In Canada for the next race Senna apologised to Schumacher for apparently inadvertently almost taking him out as he pulled over to the side to retire. It may have been accidental…
In France ’93 Schumacher used a two-stop strategy to overtake Senna’s one-stopping McLaren in the late stages of the race to snatch a podium from his grasp. At Silverstone Schumacher set a stunning qualifying lap in his team-mate Riccardo Patrese’s Benetton, 1.5s faster than Senna’s identically-powered McLaren. Senna got away quicker at the start but Schumacher passed him with ease quite early in the race.
Schumacher prevailed for second (to Damon Hill’s Williams) at Spa only after Senna veered across on him as he exited from his pitstop, putting the Benetton on the grass on the exit of La Source. Schumacher kept his foot in and forced his way ahead down the hill.
It was only in the last few races of the year that Senna regained the upper hand over Schumacher he’d enjoyed early in the season. But their duels promised a fantastic ’94 season that instead played out tragically with Senna’s death at Imola, crashing while driving flat-out as Schumacher pressured from behind.
Michael Schumacher/Fernando Alonso
By the early part of the first decade of the new millennium, with his great rival Mika Hakkinen retired, there were several pretenders to Schumacher’s status as top dog.
Was it going to be the wildcat Juan Pablo Montoya fresh from sensational form in CART Champ Car?
Or Kimi Raikkonen, starring as the fearless and gifted new kid? Or Fernando Alonso who had punched way above his Minardi’s weight in his rookie season prior to a year as third driver with Renault?
Promoted to a Renault race seat in 2003, 22-year-old Alonso would stake the most certain claim to being 34-year-old Schumacher’s most likely future threat.
At the Nurburgring, Schumacher was forced into a defensive drive on Bridgestones that were not as good on the day as the Michelins enjoyed by the competition.
After being nudged into a spin by Montoya, he was recovering and in the late stages was closing in on Alonso’s fourth place. Schumacher was catching the Renault through the long final turn, clearly trying to position himself to slipstream it down the pit straight.

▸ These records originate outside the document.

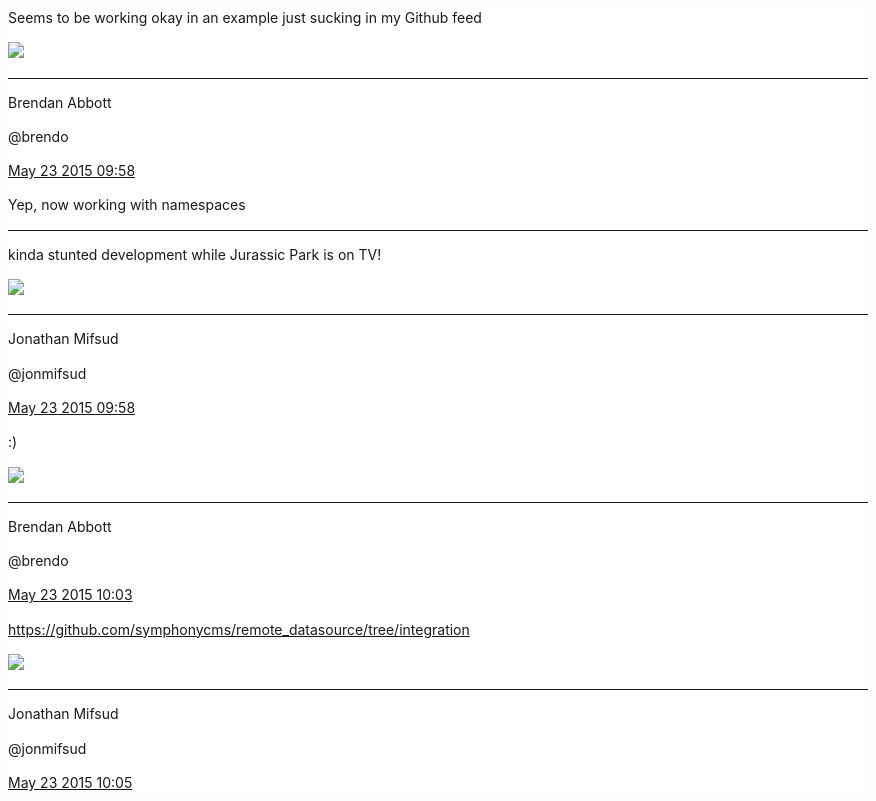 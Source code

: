 Seems to be working okay in an example just sucking in my Github feed

![](https://avatars2.githubusercontent.com/u/69268?v=3&s=30)

__ __

Brendan Abbott

@brendo

[May 23 2015
09:58](https://gitter.im/symphonycms/symphony-2?at=55604f299439f229424d4475 ""
)

Yep, now working with namespaces

__ __

kinda stunted development while Jurassic Park is on TV!

![](https://avatars1.githubusercontent.com/u/859775?v=3&s=30)

__ __

Jonathan Mifsud

@jonmifsud

[May 23 2015
09:58](https://gitter.im/symphonycms/symphony-2?at=55604f35c13de0840ffc2d46 ""
)

:)

![](https://avatars2.githubusercontent.com/u/69268?v=3&s=30)

__ __

Brendan Abbott

@brendo

[May 23 2015
10:03](https://gitter.im/symphonycms/symphony-2?at=5560506f7890a72772d463a8 ""
)

<https://github.com/symphonycms/remote_datasource/tree/integration>

![](https://avatars1.githubusercontent.com/u/859775?v=3&s=30)

__ __

Jonathan Mifsud

@jonmifsud

[May 23 2015
10:05](https://gitter.im/symphonycms/symphony-2?at=556050f89439f229424d4499 ""
)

But Alonso was wise to the move and mid-corner gave his pursuer a fairly rude ‘lift-off test’, losing Schumacher the momentum and ensuring he’d still be behind Alonso at the flag.
It was an indication that Schumacher’s reputation meant little to this aggressive little bull of a driver.
“It was OK,” Alonso shrugged. “Now I know what the rules are”
Two races later, at Silverstone, Alonso was slipstreaming Schumacher down the Hangar Straight in the early laps. As Alonso pulled to the right and began to get alongside, Schumacher coolly moved across on him, putting him on the grass at around 200mph.
It was an out-of-proportion payback for the Nurburgring, clearly intended to send a message. Alonso afterwards was unmoved. “It was OK,” he shrugged. “Now I know what the rules are.”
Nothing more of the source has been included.